Data transformation

Learn how to transform and enrich observability data in the Giant Swarm platform.

Data transformation allows you to process, enrich, and modify observability data to better suit your analysis and monitoring needs. The Giant Swarm Observability Platform offers several transformation approaches at different stages of the data pipeline.

Transformation approaches

Server-side transformations

Transform data before storage to improve performance and create derived metrics:

Recording rules: Pre-compute complex PromQL expressions as new time series
Relabeling rules: Modify, filter, or enrich metrics and logs during collection
Data parsing: Extract structured data from logs and add contextual information

Client-side transformations

Transform data during visualization for specific dashboard requirements:

Grafana transformations: Real-time data processing in dashboards and panels

Recording rules

Recording rules pre-compute frequently used or expensive PromQL expressions and store results as new time series. This improves dashboard performance and enables complex aggregations for alerting.

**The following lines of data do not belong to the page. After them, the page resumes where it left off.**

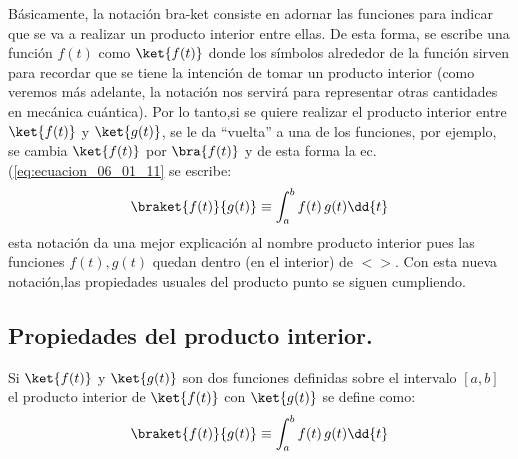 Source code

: Básicamente, la notación bra-ket consiste en adornar las funciones para indicar que se va a realizar un producto interior entre ellas. De esta forma, se escribe una función $f(t)$ como $\ket{f(t)}$ donde los símbolos alrededor de la función sirven para recordar que se tiene la intención de tomar un producto interior (como veremos más adelante, la notación nos servirá para representar otras cantidades en mecánica cuántica). Por lo tanto,si se quiere realizar el producto interior entre $\ket{f(t)}$ y $\ket{g(t)}$, se le da \enquote{vuelta} a una de los funciones, por ejemplo, se cambia $\ket{f(t)}$ por $\bra{f(t)}$ y de esta forma la ec. (\ref{eq:ecuacion_06_01_11} se escribe:
\begin{align}
\braket{f(t)}{g(t)} \equiv \int_{a}^{b} f(t) \, g(t) \dd{t}
\label{eq:ecuacion_06_01_12}
\end{align}
esta notación da una mejor explicación al nombre producto interior pues las funciones $f(t), g(t)$ quedan dentro (en el interior) de $< >$. Con esta nueva notación,las propiedades usuales del producto punto se siguen cumpliendo.

\subsection{Propiedades del producto interior.}

Si $\ket{f(t)}$ y $\ket{g(t)}$ son dos funciones definidas sobre el intervalo $[a, b]$ el producto interior de $\ket{f(t)}$ con $\ket{g(t)}$ se define como:
\begin{align}
\braket{f(t)}{g(t)} \equiv \int_{a}^{b} f(t) \, g(t) \dd{t}
\label{eq:ecuacion_06_10_13}
\end{align}

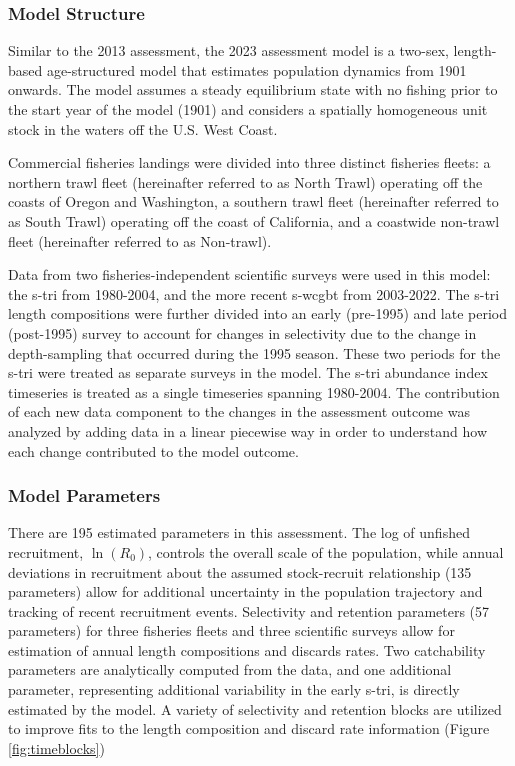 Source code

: \documentclass[11pt,
  english,
  letterpaper,
]{article}
\begin{document}
\hypertarget{model-structure}{%
\subsubsection{Model Structure}\label{model-structure}}

Similar to the 2013 assessment, the 2023 assessment model is a two-sex, length-based age-structured model that estimates population dynamics from 1901 onwards. The model assumes a steady equilibrium state with no fishing prior to the start year of the model (1901) and considers a spatially homogeneous unit stock in the waters off the U.S. West Coast.

Commercial fisheries landings were divided into three distinct fisheries fleets: a northern trawl fleet (hereinafter referred to as North Trawl) operating off the coasts of Oregon and Washington, a southern trawl fleet (hereinafter referred to as South Trawl) operating off the coast of California, and a coastwide non-trawl fleet (hereinafter referred to as Non-trawl).

Data from two fisheries-independent scientific surveys were used in this model: the \gls{s-tri} from 1980-2004, and the more recent \gls{s-wcgbt} from 2003-2022. The \gls{s-tri} length compositions were further divided into an early (pre-1995) and late period (post-1995) survey to account for changes in selectivity due to the change in depth-sampling that occurred during the 1995 season. These two periods for the \gls{s-tri} were treated as separate surveys in the model. The \gls{s-tri} abundance index timeseries is treated as a single timeseries spanning 1980-2004. The contribution of each new data component to the changes in the assessment outcome was analyzed by adding data in a linear piecewise way in order to understand how each change contributed to the model outcome.

\hypertarget{model-parameters}{%
\subsubsection{Model Parameters}\label{model-parameters}}

There are 195 estimated parameters in this assessment. The log of unfished recruitment, \(\ln(R_0)\), controls the overall scale of the population, while annual deviations in recruitment about the assumed stock-recruit relationship (135 parameters) allow for additional uncertainty in the population trajectory and tracking of recent recruitment events. Selectivity and retention parameters (57 parameters) for three fisheries fleets and three scientific surveys allow for estimation of annual length compositions and discards rates. Two catchability parameters are analytically computed from the data, and one additional parameter, representing additional variability in the early \gls{s-tri}, is directly estimated by the model. A variety of selectivity and retention blocks are utilized to improve fits to the length composition and discard rate information (Figure \ref{fig:timeblocks})
\end{document}
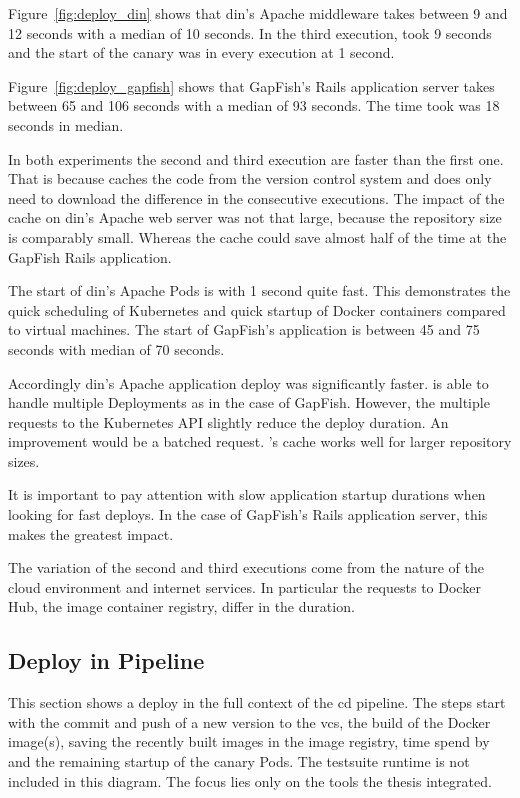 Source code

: Figure~\ref{fig:deploy_din} shows that \gls{din}'s Apache middleware takes between 9 and 12
seconds with a median of 10 seconds. In the third execution, \deployer{} took 9 seconds and
the start of the canary was in every execution at 1 second.

Figure~\ref{fig:deploy_gapfish} shows that GapFish's Rails application server takes
between 65 and 106 seconds with a median of 93 seconds. The time \deployer{} took was 18
seconds in median.

In both experiments the second and third execution are faster than the first one. That is
because \deployer{} caches the code from the version control system and does only need to
download the difference in the consecutive executions. The impact of the cache on \gls{din}'s
Apache web server was not that large, because the repository size is comparably
small. Whereas the cache could save almost half of the time at the GapFish Rails
application.

The start of \gls{din}'s Apache Pods is with 1 second quite fast. This demonstrates the quick
scheduling of Kubernetes and quick startup of Docker containers compared to virtual
machines. The start of GapFish's application is between 45 and 75 seconds with median of
70 seconds.

Accordingly \gls{din}'s Apache application deploy was significantly faster. \deployer{} is able to
handle multiple Deployments as in the case of GapFish. However, the multiple requests to the
Kubernetes API slightly reduce the deploy duration. An improvement would be a
batched request. \deployer{}'s cache works well for larger repository sizes.

It is important to pay attention with slow application startup durations when looking for
fast deploys. In the case of GapFish's Rails application server, this makes the
greatest impact.

The variation of the second and third executions come from the nature of the cloud
environment and internet services. In particular the requests to Docker Hub, the image container
registry, differ in the duration.

\subsection{Deploy in Pipeline}

This section shows a deploy in the full context of the \gls{cd} pipeline. The steps start
with the commit and push of a new version to the \gls{vcs}, the build of the
Docker image(s), saving the recently built images in the image registry, time spend by
\deployer{} and the remaining startup of the canary Pods. The testsuite runtime is not
included in this diagram. The focus lies only on the tools the thesis integrated.

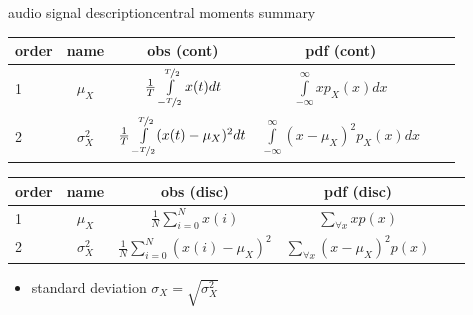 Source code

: \begin{frame}{audio signal description}{central moments summary}
\begin{footnotesize}
 \begin{table}
     \centering
         \begin{tabular}{lccccc}
             order & name & obs (cont) & pdf (cont) & \\\hline
            1 & $\mu_X$ & $\frac{1}{T}\int\limits_{-\nicefrac{T}{2}}^{\nicefrac{T}{2}} x(t)dt$ & $\int\limits_{-\infty}^{\infty}{xp_X(x)dx}$  \\
            2 & $\sigma_X^2$ & $\frac{1}{T}\int\limits_{-\nicefrac{T}{2}}^{\nicefrac{T}{2}}(x(t)-\mu_X)^2dt$ & $\int\limits_{-\infty}^{\infty} (x-\mu_X)^2p_X(x)dx$  \\
         \end{tabular}
 \end{table}
 \begin{table}
     \centering
         \begin{tabular}{lccccc}
             order & name  & obs (disc) & pdf (disc)\\\hline
            1 & $\mu_X$         &  $\frac{1}{N}\sum\limits_{i=0}^{N} x(i)$              & $\sum\limits_{\forall x} x p(x)$ \\
            2 & $\sigma_X^2$    &  $\frac{1}{N}\sum\limits_{i=0}^{N} (x(i)-\mu_X)^2$    & $\sum\limits_{\forall x} (x-\mu_X)^2p(x)$ \\
         \end{tabular}
 \end{table}
\end{footnotesize}
    \begin{itemize}
        \item[] standard deviation $\sigma_X = \sqrt{\sigma_X^2}$
    \end{itemize}
\end{frame}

Recording rules are created using the same PrometheusRule resources as alerting rules and are covered in detail in our alert rules documentation.

Key benefits for data transformation

Performance optimization: Pre-calculate expensive aggregations to speed up dashboards
Simplified queries: Break complex expressions into manageable, reusable components
Custom metrics creation: Combine multiple metrics into business-relevant indicators
Consistent calculations: Ensure identical computation across dashboards and alerts

For comprehensive guidance on creating and managing recording rules, including examples and best practices, see the recording rules section in our alert rules documentation.

Relabeling rules

Relabeling rules modify metric and log labels during collection, allowing you to filter data, add context, or standardize naming conventions before storage.

Metrics relabeling

Configure relabeling in ServiceMonitors and PodMonitors to transform metrics during scraping:

apiVersion: monitoring.coreos.com/v1
kind: ServiceMonitor
metadata:
  labels:
    observability.giantswarm.io/tenant: my_team
  name: application-metrics
  namespace: my-namespace
spec:
  endpoints:
  - path: /metrics
    port: metrics
    # Transform labels during collection
    relabelings:
    # Add environment label based on namespace
    - sourceLabels: [__meta_kubernetes_namespace]
      targetLabel: environment
      regex: "production-(.*)"
      replacement: "prod"

    # Drop sensitive metrics
    - sourceLabels: [__name__]
      regex: "secret_.*|password_.*"
      action: drop

    # Rename metric labels
    - sourceLabels: [application_name]
      targetLabel: app
      action: replace
  selector:
    matchLabels:
      app: my-application

Log relabeling

Configure relabeling in PodLogs resources to enrich log metadata:

apiVersion: monitoring.grafana.com/v1alpha2
kind: PodLogs
metadata:
  name: application-logs
  namespace: my-namespace
spec:
  relabelings:
  # Set tenant for data routing
  - action: replace
    replacement: my_team
    targetLabel: giantswarm_observability_tenant

  # Add application version from pod labels
  - sourceLabels: [__meta_kubernetes_pod_label_version]
    targetLabel: app_version
    action: replace

  # Extract service name from pod name
  - sourceLabels: [__meta_kubernetes_pod_name]
    targetLabel: service
    regex: "(.+)-[0-9a-f]+-[0-9a-z]{5}"
    replacement: "${1}"

  selector:
    matchLabels:
      app: my-application

For detailed relabeling configuration, see the Prometheus relabeling documentation.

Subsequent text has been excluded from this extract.